Marnie Beauchamp: 10 ways to cope with difficult clients

In the world of real estate, it is commonplace for emotions to run high.

Regardless of your role within the industry, dealing with clients often requires strategic and empathetic conversations.

Whether they are going through an extreme life event or exhibiting built-up frustration and anger, it is our job to manage each situation as respectfully and efficiently as we can.

Using the right language (verbal and non-verbal) will enable you to move challenging client interactions towards conducive agreements and outcomes.

With the use of some practical techniques, you will be able to cultivate empathy and connection, which ultimately deflates the initial emotions being raised.

When you’re dealing with highly strung, emotional or angry people the best course of action is to give them the space to speak first.

Below are 10 techniques that will help you in any difficult client situation.

  1. Active listening. Give your client your undivided attention, without judgement. Let them speak freely about their concerns, needs and opinion on the situation at hand. Be engaged and make sure that your body language matches your words and your demeanour. Examples of active listening are leaning slightly into the conversation, nodding and maintaining continuous eye contact. Don’t butt in, keep a friendly and open facial expression and be fully present, so you hear every word spoken.
  1. Show empathy. Understand what your client is going through. Just because you don’t agree with someone’s opinion or their perspective, does not mean that they are wrong, and you are right. Often there are other reasons behind their difficult behaviour, which aren’t always apparent straight away. By expressing empathy and showing your understanding of their perspective, you are basically acknowledging their emotions and often that is enough for people to completely retreat and become calmer, enabling amicable conversation.
  1. Validate. Acknowledge and validate your client’s feelings by labelling their frustration, anger or other overriding emotion.

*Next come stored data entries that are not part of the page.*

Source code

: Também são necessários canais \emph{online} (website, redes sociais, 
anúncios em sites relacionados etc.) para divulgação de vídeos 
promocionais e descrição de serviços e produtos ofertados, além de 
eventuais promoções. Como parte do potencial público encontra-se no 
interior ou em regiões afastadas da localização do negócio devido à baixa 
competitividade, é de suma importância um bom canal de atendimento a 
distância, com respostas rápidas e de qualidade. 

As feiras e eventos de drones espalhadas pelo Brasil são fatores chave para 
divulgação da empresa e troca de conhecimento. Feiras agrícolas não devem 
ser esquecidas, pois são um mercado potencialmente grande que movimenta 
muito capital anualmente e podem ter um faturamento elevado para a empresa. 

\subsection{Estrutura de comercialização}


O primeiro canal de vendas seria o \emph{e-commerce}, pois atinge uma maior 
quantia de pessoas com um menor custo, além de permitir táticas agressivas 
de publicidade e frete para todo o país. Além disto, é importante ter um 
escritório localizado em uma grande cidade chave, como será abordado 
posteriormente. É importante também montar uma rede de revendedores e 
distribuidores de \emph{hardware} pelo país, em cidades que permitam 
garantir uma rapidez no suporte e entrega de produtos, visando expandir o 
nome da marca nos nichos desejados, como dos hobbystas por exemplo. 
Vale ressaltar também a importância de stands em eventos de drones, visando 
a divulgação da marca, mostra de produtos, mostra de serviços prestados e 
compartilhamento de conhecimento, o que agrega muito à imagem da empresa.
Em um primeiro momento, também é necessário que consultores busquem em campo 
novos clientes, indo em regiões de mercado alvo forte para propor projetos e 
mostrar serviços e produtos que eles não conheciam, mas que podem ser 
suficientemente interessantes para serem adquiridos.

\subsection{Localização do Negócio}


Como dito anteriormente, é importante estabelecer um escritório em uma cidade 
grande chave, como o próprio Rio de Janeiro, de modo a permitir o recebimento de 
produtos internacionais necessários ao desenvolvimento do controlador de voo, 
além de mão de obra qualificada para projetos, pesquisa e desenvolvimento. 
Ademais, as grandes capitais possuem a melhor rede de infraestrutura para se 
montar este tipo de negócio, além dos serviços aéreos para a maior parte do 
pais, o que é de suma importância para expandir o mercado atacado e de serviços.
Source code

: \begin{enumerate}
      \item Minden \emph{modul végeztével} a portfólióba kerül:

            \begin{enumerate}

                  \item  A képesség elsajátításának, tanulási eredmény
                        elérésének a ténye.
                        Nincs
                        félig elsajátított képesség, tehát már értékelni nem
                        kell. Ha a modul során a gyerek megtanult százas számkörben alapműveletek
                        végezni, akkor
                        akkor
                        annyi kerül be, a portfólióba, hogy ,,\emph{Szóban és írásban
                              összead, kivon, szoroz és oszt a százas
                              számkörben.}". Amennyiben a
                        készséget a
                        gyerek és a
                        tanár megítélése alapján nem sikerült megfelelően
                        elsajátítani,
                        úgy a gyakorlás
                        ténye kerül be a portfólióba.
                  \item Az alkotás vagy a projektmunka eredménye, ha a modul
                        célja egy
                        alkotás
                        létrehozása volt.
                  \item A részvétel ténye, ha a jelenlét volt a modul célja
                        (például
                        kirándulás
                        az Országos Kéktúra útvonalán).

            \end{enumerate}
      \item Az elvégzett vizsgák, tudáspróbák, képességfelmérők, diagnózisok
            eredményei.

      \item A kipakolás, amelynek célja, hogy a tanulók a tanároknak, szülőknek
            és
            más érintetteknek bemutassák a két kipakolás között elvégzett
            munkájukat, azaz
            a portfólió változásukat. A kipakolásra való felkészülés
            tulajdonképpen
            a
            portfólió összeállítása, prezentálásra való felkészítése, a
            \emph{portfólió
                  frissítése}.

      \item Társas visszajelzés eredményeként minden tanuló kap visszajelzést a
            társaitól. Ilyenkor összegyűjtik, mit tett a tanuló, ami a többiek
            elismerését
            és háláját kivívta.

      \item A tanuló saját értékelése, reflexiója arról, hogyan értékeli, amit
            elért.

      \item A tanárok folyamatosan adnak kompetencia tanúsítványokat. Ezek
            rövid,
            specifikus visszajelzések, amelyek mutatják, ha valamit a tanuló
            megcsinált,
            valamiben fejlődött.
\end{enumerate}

This will immediately make your client feel as though you understand them and that their voice is being heard. An example of this might be, “It seems like you are frustrated that your offer has not been accepted. Is that right?” Or, “It sounds like you are angry that we have not yet brought you an offer for your home. Would that be accurate?” This type of acknowledgement, when laid out on the table and referred to them, is a powerful way to defuse a situation as your client will feel confident that you’ve heard their concerns.
  1. Ask measured questions. In order to get to the bottom of what is really going on, ask open-ended questions to get your client talking more. It will encourage them to open up and provide further information, which often reveals what’s really behind their angst. By doing this, it gives you the opportunity to talk through the underlying issue and find some common ground. An example of this might be, “You mentioned last time we met that you weren’t in a hurry to sell. Now it seems you are frustrated with not having received any offers yet. Have you found another property that you would like to buy?” Or to a buyer, “I know how much you love this property and I understand your frustration with the owner not accepting your offer. Are you scared to increase because you are worried about interest rates going up, over-capitalising or is there some other reason you are not prepared to meet the owner’s expectation?”
  1. Mirroring. We have all heard about the power of subtle matching and mirroring. Mirroring your clients words, tone and body language, helps you develop rapport, trust and a previously missing connection. An example of this would be if a client tells you the offer is too low and they won’t accept it. You would repeat, “The offer is too low, and you are not going to accept it?” This also puts it back on client to reason with themselves and justify their decision.
  1. Setting clear expectations. It’s important to establish clear expectations with your client at the beginning of your relationship. Go through the upcoming process and clarify timelines, give them scenarios that could occur, discuss any challenges which may arise and ask what frequency and form of communication they would like from you. Then stick to that plan. Having these guidelines and possible outcomes front of mind, will limit unwanted surprises down the track! Examples include, “How often would you like to hear from me and in what manner is best for you? Call, SMS, email?” This should all be done at your set-to-sell meeting. If you’re not doing this, start now.
  1. Focus on solutions. Approach the situation with a solution-based mindset and go in with a focus on finding a mutually beneficial outcome. If you go in with a combative or closed-off approach you will inflame the situation. Ask your client what they want to achieve and brainstorm mutually viable ideas together. Make sure that you’re open to options that will address their concerns and still align with your objectives. 
  1. Cool it down. If you’re in a heated conversation or confrontation with a client, and things are escalating, it’s not wise to continue. Break away in a respectful manner and allow some time for everyone to cool down and think everything through before you try again. Aim to go back in and discuss the issue with a fresh perspective.
  1. Stay professional. No matter what the situation relates to, you are the professional. And it is very important that you remain so. It is easy to get caught up in the emotion, but the worst thing you can do is to get defensive and fight back. Stay calm, composed and humble. It is very hard to argue with someone like that. 
  1. Know when it’s time to walk away. There are going to be times when no matter how hard you try, nothing will change your client’s opinion of a situation, despite your best efforts. So, you must evaluate whether it is worth continuing the business relationship or knowing when you’ve reached your limit and the only solution is to part ways. Often, it’s easier to do so amicably at this point rather than engaging in a drawn-out dispute, which will take up your time and energy.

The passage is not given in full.